17 novembre 2017

Il treno di Matteo Renzi

Il simbolico viaggio di Renzi in treno ha fatto tappa alla Stazione di Lissone. L’uscita è stata accolta con compassato entusiasmo, senza applausi scroscianti, ma con una percettibile voglia da parte di tutti di fare gruppo, vederlo, toccarlo e seguirlo. Dal treno all’uscita della stazione il luogo è angusto, stretto, quasi inadatto alla sicurezza di chi ha provato a prendere in mano in modo serio, costruttivo, tenace e ambizioso le sorti del nostro paese. Ma non è di certo un tragitto fatto tra militanti e persone incuriosite di valutare  a pelle la propria stima verso il talentoso segretario del Partito Democratico che possono ostacolare una marcia convinta e decisa come quella di Matteo Renzi. Nel suo cappotto e nel suo portamento quasi altezzoso, si è fatto strada tenendo le mani in tasca come a voler celare per il momento la sua arte oratoria. E tuttavia si è fermato, ha sorriso, ha salutato e ringraziato a destra e manca tutti quanti creando fin da subito intorno a se un clima di cordiale rispetto. Curioso è stato il breve dialogo che ha instaurato con un gruppo di ragazzine ancora con lo zaino in spalla e probabilmente lì per caso in questa occasione. Tutte in piedi su una panchina l’hanno ascoltato con quell’aria di chi sa che sta per segregare il ricordo di un incontro da raccontare. La scintilla d’orgoglio nei loro occhi mi è parsa essere la metafora di una gioventù che sa ancora cogliere l’importanza di avere una guida che voglia ricondurci verso un futuro dignitoso. Si è poi per un attimo fermato sulla scalinata che porta alla piazza, ad ascoltare un paio di pischelli che gridavano del tutto fuori dal coro: Renzi non mollare! Non mollare! L’inflessione dei loro toni ha creato quell’attimo di attesa in cui si dà tempo ai dubbi di sedimentarsi. Matteo si è fermato, ha distolto a loro lo sguardo e ha ripreso ad andare avanti.

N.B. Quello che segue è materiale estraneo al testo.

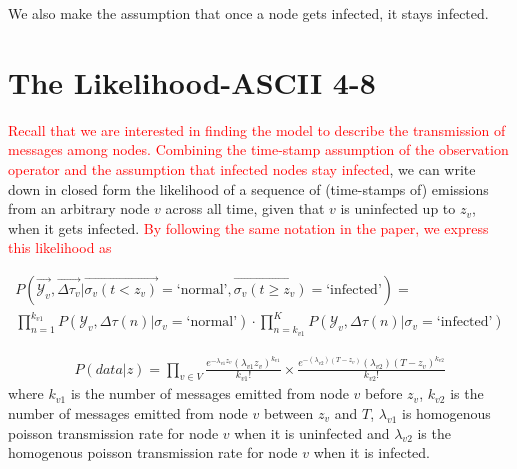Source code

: \documentclass{article}
\begin{document}
	We also make the assumption that once a node gets infected, it
	stays infected.

\section{The Likelihood-ASCII 4-8}
	\textcolor{red}{Recall that we are interested in finding the model to describe
	the transmission of messages among nodes.
	Combining the time-stamp assumption of the observation operator and the assumption
	that infected nodes stay infected}, we can write down in closed form the likelihood
        of a sequence of (time-stamps of) emissions from an arbitrary node $v$ across all time, given that 
	$v$ is uninfected up to $z_{v}$, when it gets infected. \textcolor{red}{By following
	the same notation in the paper, we express this likelihood as} 
        
	\begin{eqnarray*}
		P(\vec{\mathscr{Y}_{v}}, \vec{\Delta\tau_{v}} | \vec{\sigma_{v}(t < z_{v})} = 
			\text{`normal'}, \vec{\sigma_{v}(t \geq z_{v})} = \text{`infected'})
		= \\
		\prod_{n = 1}^{k_{v1}} P(\mathscr{Y}_{v}, \Delta \tau (n) | \sigma_{v} = \text{`normal'})
			\cdot  
			\prod_{n = k_{v1}}^{K} P(\mathscr{Y}_{v}, \Delta \tau (n) | \sigma_{v} = \text{`infected'})
	\end{eqnarray*}
	
        \begin{align}
        P(data | z) = \prod_{v\in V}\frac{e^{-\lambda_{v1}z_v}(\lambda_{v1}z_v)^{k_{v1}}}{k_{v1}!}\times 
        \frac{e^{-(\lambda_{v2})(T-z_v)}(\lambda_{v2})(T-z_v)^{k_{v2}}}{k_{v2}!}
        \end{align}
        where $k_{v1}$ is the number of messages emitted from node $v$ before $z_v$, $k_{v2}$ 
        is the number of messages emitted from node $v$ between $z_v$ and $T$, $\lambda_{v1}$ is 
        homogenous poisson transmission rate for node $v$ when it is uninfected and $\lambda_{v2}$ is the 
        homogenous poisson transmission rate for node $v$ when it is infected.  
\end{document}
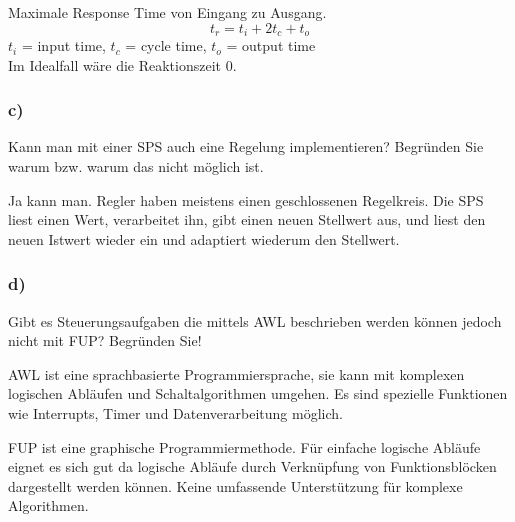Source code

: Maximale Response Time von Eingang zu Ausgang.
\begin{equation}
  t_r = t_i + 2t_c + t_o
\end{equation}
$t_i$ = input time, $t_c$ = cycle time, $t_o$ = output time\\
Im Idealfall wäre die Reaktionszeit 0.


\subsubsection{c)}
Kann man mit einer SPS auch eine Regelung implementieren? Begründen Sie warum bzw. warum
das nicht möglich ist.

Ja kann man. Regler haben meistens einen geschlossenen Regelkreis. Die SPS liest einen Wert, verarbeitet ihn,
gibt einen neuen Stellwert aus, und liest den neuen Istwert wieder ein und adaptiert wiederum den Stellwert.

\subsubsection{d)}
Gibt es Steuerungsaufgaben die mittels AWL beschrieben werden können jedoch nicht mit FUP?
Begründen Sie!

AWL ist eine sprachbasierte Programmiersprache, sie kann mit komplexen logischen Abläufen und Schaltalgorithmen umgehen.
Es sind spezielle Funktionen wie Interrupts, Timer und Datenverarbeitung möglich.

FUP ist eine graphische Programmiermethode. Für einfache logische Abläufe eignet es sich gut da logische Abläufe durch 
Verknüpfung von Funktionsblöcken dargestellt werden können. Keine umfassende Unterstützung für komplexe Algorithmen.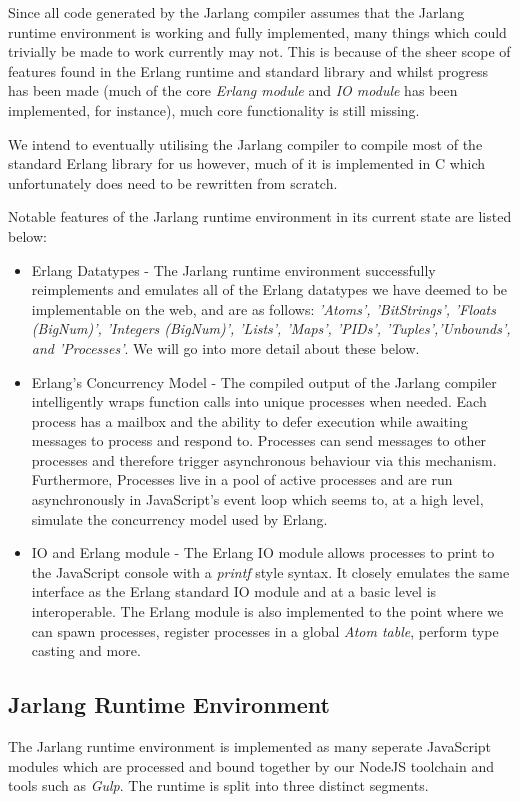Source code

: \documentclass[twoside,12pt,titlepage,a4paper]{article}
\begin{document}
Since all code generated by the Jarlang compiler assumes that the Jarlang runtime environment is working and fully implemented, many things which could trivially be made to work currently may not. This is because of the sheer scope of features found in the Erlang runtime and standard library and whilst progress has been made (much of the core \textit{Erlang module} and \textit{IO module} has been implemented, for instance), much core functionality is still missing.

We intend to eventually utilising the Jarlang compiler to compile most of the standard Erlang library for us however, much of it is implemented in C which unfortunately does need to be rewritten from scratch. 

Notable features of the Jarlang runtime environment in its current state are listed below:

\begin{itemize}
\item Erlang Datatypes - The Jarlang runtime environment successfully reimplements and emulates all of the Erlang datatypes we have deemed to be implementable on the web, and are as follows: \textit{'Atoms', 'BitStrings', 'Floats (BigNum)', 'Integers (BigNum)', 'Lists', 'Maps', 'PIDs', 'Tuples','Unbounds', and 'Processes'}. We will go into more detail about these below.
\item Erlang's Concurrency Model - The compiled output of the Jarlang compiler intelligently wraps function calls into unique processes when needed. Each process has a mailbox and the ability to defer execution while awaiting messages to process and respond to. Processes can send messages to other processes and therefore trigger asynchronous behaviour via this mechanism. Furthermore, Processes live in a pool of active processes and are run asynchronously in JavaScript's event loop which seems to, at a high level, simulate the concurrency model used by Erlang.
\item IO and Erlang module - The Erlang IO module allows processes to print to the JavaScript console with a \textit{printf} style syntax. It closely emulates the same interface as the Erlang standard IO module and at a basic level is interoperable. The Erlang module is also implemented to the point where we can spawn processes, register processes in a global \textit{Atom table}, perform type casting and more.
\end{itemize}

\subsection{Jarlang Runtime Environment}
The Jarlang runtime environment is implemented as many seperate JavaScript modules which are processed and bound together by our NodeJS toolchain and tools such as \textit{Gulp}. The runtime is split into three distinct segments.
\end{document}
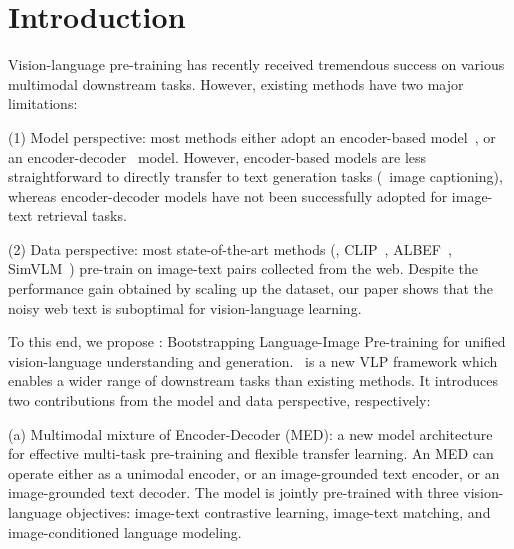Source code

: \vspace{-3ex}
\section{Introduction}
Vision-language pre-training has recently received tremendous success on various multimodal downstream tasks.
However, existing methods have two major limitations:

(1) Model perspective: most methods either adopt an encoder-based model~\cite{clip,ALBEF}, or an encoder-decoder~\cite{VL_T5,simvlm} model.
However, encoder-based models are less straightforward to directly transfer to text generation tasks (\eg~image captioning), whereas encoder-decoder models have not been successfully adopted for image-text retrieval tasks.

(2) Data perspective: most state-of-the-art methods (\eg, CLIP~\cite{clip}, ALBEF~\cite{ALBEF}, SimVLM~\cite{simvlm}) pre-train on image-text pairs collected from the web. 
Despite the performance gain obtained by scaling up the dataset,
our paper shows that the noisy web text is suboptimal for vision-language learning.


To this end, we propose \name: Bootstrapping Language-Image Pre-training for unified vision-language understanding and generation.
\name~is a new VLP framework which enables a wider range of downstream tasks than existing methods.
It introduces two contributions from the model and data perspective, respectively:

(a) Multimodal mixture of Encoder-Decoder (MED):
a new model architecture for effective multi-task pre-training and flexible transfer learning.
An MED can operate either as a unimodal encoder, or an image-grounded text encoder, or an image-grounded text decoder.
The model is jointly pre-trained with three vision-language objectives: image-text contrastive learning, image-text matching, and image-conditioned language modeling.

Io nel frattempo sono riuscito a farmi sotto, a non essere più alle sue spalle. Mi sono fatto coraggio e ho allungato la mano dicendogli: posso avere il piacere di stringerle la mano? (O forse gli ho dato del tu... non mi ricordo) Fatto sta che mi ha subito stretto la mano in modo convinto deciso, senza nessuna esitazione. Ha stretto la mia mano qualunque come avrà sicuramente fatto ai convitati del galà degli Obama. Mi ha salutato dicendomi buon giorno e qualcos’altro che mi è sfuggito e poi dicendomi subito ciao appena avrà fatto mente locale che ero un ragazzo come lui. E poi via ancora avanti con noi tutti intorno, entusiasti, ma silenziosi, quasi in attesa di un suo segnale che possa farci capire dove ci voglia portare in questa lunga traversata di liberazione del centro sinistra dalle proprie residue schiavitù ideologiche. La terra promessa sembra essere ancora lontana. La voglia di arrivarci è tutta tra di noi di stazione in stazione, lungo le rotaie dritte di un treno che ha per meta la presa di responsabilità del governo dell’Italia. Non sembra facile e anzi ogni giorno sembra che tutto possa deragliare. Ma esserne convinti è la prima cosa fondamentale per continuare a mantenere viva ogni nostra speranza. Avanti tutti insomma che la partita non è ancora persa. Il fuoriclasse tra l’altro è tra di noi. Un peccato sarebbe perderlo.